Task statement> All of the entries below should be copied exactly as they appear.

Extracted records>
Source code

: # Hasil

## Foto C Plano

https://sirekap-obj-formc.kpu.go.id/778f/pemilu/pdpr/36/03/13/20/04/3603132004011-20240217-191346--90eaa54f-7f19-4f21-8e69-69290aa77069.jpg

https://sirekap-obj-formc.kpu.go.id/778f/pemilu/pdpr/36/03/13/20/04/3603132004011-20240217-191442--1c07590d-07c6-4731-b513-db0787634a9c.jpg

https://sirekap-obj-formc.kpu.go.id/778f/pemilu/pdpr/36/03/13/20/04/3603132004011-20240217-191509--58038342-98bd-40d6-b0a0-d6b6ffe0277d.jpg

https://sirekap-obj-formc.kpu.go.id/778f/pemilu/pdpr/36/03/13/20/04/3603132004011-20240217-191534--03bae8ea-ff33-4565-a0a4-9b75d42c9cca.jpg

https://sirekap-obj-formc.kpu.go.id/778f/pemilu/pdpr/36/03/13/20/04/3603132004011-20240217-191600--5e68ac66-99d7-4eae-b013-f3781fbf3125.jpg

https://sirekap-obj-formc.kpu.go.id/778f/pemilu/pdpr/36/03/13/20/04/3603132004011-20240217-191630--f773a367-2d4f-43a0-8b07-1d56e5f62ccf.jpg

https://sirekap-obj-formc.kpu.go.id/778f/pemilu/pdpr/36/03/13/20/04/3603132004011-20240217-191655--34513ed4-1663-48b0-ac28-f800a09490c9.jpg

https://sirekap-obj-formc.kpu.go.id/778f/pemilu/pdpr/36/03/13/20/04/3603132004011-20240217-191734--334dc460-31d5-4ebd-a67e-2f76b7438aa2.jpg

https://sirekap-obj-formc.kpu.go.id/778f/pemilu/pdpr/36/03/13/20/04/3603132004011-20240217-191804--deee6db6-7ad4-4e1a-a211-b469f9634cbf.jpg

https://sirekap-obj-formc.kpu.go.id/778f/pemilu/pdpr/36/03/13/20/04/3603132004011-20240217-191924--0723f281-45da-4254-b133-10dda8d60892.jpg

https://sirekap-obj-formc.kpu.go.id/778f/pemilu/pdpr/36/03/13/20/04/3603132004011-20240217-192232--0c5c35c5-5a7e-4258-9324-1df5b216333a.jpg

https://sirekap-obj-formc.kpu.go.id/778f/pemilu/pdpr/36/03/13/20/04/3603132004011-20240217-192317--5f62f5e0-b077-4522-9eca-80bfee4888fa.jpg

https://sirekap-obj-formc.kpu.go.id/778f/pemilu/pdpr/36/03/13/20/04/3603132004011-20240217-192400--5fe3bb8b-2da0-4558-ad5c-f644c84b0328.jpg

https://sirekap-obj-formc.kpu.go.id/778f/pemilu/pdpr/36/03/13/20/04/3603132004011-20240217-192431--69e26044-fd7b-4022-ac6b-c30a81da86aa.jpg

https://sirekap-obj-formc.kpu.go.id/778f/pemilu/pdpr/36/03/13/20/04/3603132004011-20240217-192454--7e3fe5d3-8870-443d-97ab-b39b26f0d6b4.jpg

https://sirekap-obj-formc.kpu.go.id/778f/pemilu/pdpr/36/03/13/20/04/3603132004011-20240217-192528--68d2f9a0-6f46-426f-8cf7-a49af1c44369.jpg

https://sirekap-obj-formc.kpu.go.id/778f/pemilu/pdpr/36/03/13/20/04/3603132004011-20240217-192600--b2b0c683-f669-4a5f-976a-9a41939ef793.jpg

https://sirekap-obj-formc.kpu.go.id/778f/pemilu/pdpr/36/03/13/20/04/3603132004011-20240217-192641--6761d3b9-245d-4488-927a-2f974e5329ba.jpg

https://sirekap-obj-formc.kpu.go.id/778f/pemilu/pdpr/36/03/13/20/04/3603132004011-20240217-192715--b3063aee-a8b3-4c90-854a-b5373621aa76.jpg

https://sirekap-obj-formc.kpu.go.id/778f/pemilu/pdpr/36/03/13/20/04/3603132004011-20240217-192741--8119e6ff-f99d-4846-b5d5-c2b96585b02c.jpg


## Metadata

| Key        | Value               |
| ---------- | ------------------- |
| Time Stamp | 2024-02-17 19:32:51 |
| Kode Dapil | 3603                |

Answer box>
Source code

: # Hasil

## Foto C Plano

https://sirekap-obj-formc.kpu.go.id/778f/pemilu/pdpr/36/03/13/20/04/3603132004011-20240217-191346--90eaa54f-7f19-4f21-8e69-69290aa77069.jpg

https://sirekap-obj-formc.kpu.go.id/778f/pemilu/pdpr/36/03/13/20/04/3603132004011-20240217-191442--1c07590d-07c6-4731-b513-db0787634a9c.jpg

https://sirekap-obj-formc.kpu.go.id/778f/pemilu/pdpr/36/03/13/20/04/3603132004011-20240217-191509--58038342-98bd-40d6-b0a0-d6b6ffe0277d.jpg

https://sirekap-obj-formc.kpu.go.id/778f/pemilu/pdpr/36/03/13/20/04/3603132004011-20240217-191534--03bae8ea-ff33-4565-a0a4-9b75d42c9cca.jpg

https://sirekap-obj-formc.kpu.go.id/778f/pemilu/pdpr/36/03/13/20/04/3603132004011-20240217-191600--5e68ac66-99d7-4eae-b013-f3781fbf3125.jpg

https://sirekap-obj-formc.kpu.go.id/778f/pemilu/pdpr/36/03/13/20/04/3603132004011-20240217-191630--f773a367-2d4f-43a0-8b07-1d56e5f62ccf.jpg

https://sirekap-obj-formc.kpu.go.id/778f/pemilu/pdpr/36/03/13/20/04/3603132004011-20240217-191655--34513ed4-1663-48b0-ac28-f800a09490c9.jpg

https://sirekap-obj-formc.kpu.go.id/778f/pemilu/pdpr/36/03/13/20/04/3603132004011-20240217-191734--334dc460-31d5-4ebd-a67e-2f76b7438aa2.jpg

https://sirekap-obj-formc.kpu.go.id/778f/pemilu/pdpr/36/03/13/20/04/3603132004011-20240217-191804--deee6db6-7ad4-4e1a-a211-b469f9634cbf.jpg

https://sirekap-obj-formc.kpu.go.id/778f/pemilu/pdpr/36/03/13/20/04/3603132004011-20240217-191924--0723f281-45da-4254-b133-10dda8d60892.jpg

https://sirekap-obj-formc.kpu.go.id/778f/pemilu/pdpr/36/03/13/20/04/3603132004011-20240217-192232--0c5c35c5-5a7e-4258-9324-1df5b216333a.jpg

https://sirekap-obj-formc.kpu.go.id/778f/pemilu/pdpr/36/03/13/20/04/3603132004011-20240217-192317--5f62f5e0-b077-4522-9eca-80bfee4888fa.jpg

https://sirekap-obj-formc.kpu.go.id/778f/pemilu/pdpr/36/03/13/20/04/3603132004011-20240217-192400--5fe3bb8b-2da0-4558-ad5c-f644c84b0328.jpg

https://sirekap-obj-formc.kpu.go.id/778f/pemilu/pdpr/36/03/13/20/04/3603132004011-20240217-192431--69e26044-fd7b-4022-ac6b-c30a81da86aa.jpg

https://sirekap-obj-formc.kpu.go.id/778f/pemilu/pdpr/36/03/13/20/04/3603132004011-20240217-192454--7e3fe5d3-8870-443d-97ab-b39b26f0d6b4.jpg

https://sirekap-obj-formc.kpu.go.id/778f/pemilu/pdpr/36/03/13/20/04/3603132004011-20240217-192528--68d2f9a0-6f46-426f-8cf7-a49af1c44369.jpg

https://sirekap-obj-formc.kpu.go.id/778f/pemilu/pdpr/36/03/13/20/04/3603132004011-20240217-192600--b2b0c683-f669-4a5f-976a-9a41939ef793.jpg

https://sirekap-obj-formc.kpu.go.id/778f/pemilu/pdpr/36/03/13/20/04/3603132004011-20240217-192641--6761d3b9-245d-4488-927a-2f974e5329ba.jpg

https://sirekap-obj-formc.kpu.go.id/778f/pemilu/pdpr/36/03/13/20/04/3603132004011-20240217-192715--b3063aee-a8b3-4c90-854a-b5373621aa76.jpg

https://sirekap-obj-formc.kpu.go.id/778f/pemilu/pdpr/36/03/13/20/04/3603132004011-20240217-192741--8119e6ff-f99d-4846-b5d5-c2b96585b02c.jpg


## Metadata

| Key        | Value               |
| ---------- | ------------------- |
| Time Stamp | 2024-02-17 19:32:51 |
| Kode Dapil | 3603                |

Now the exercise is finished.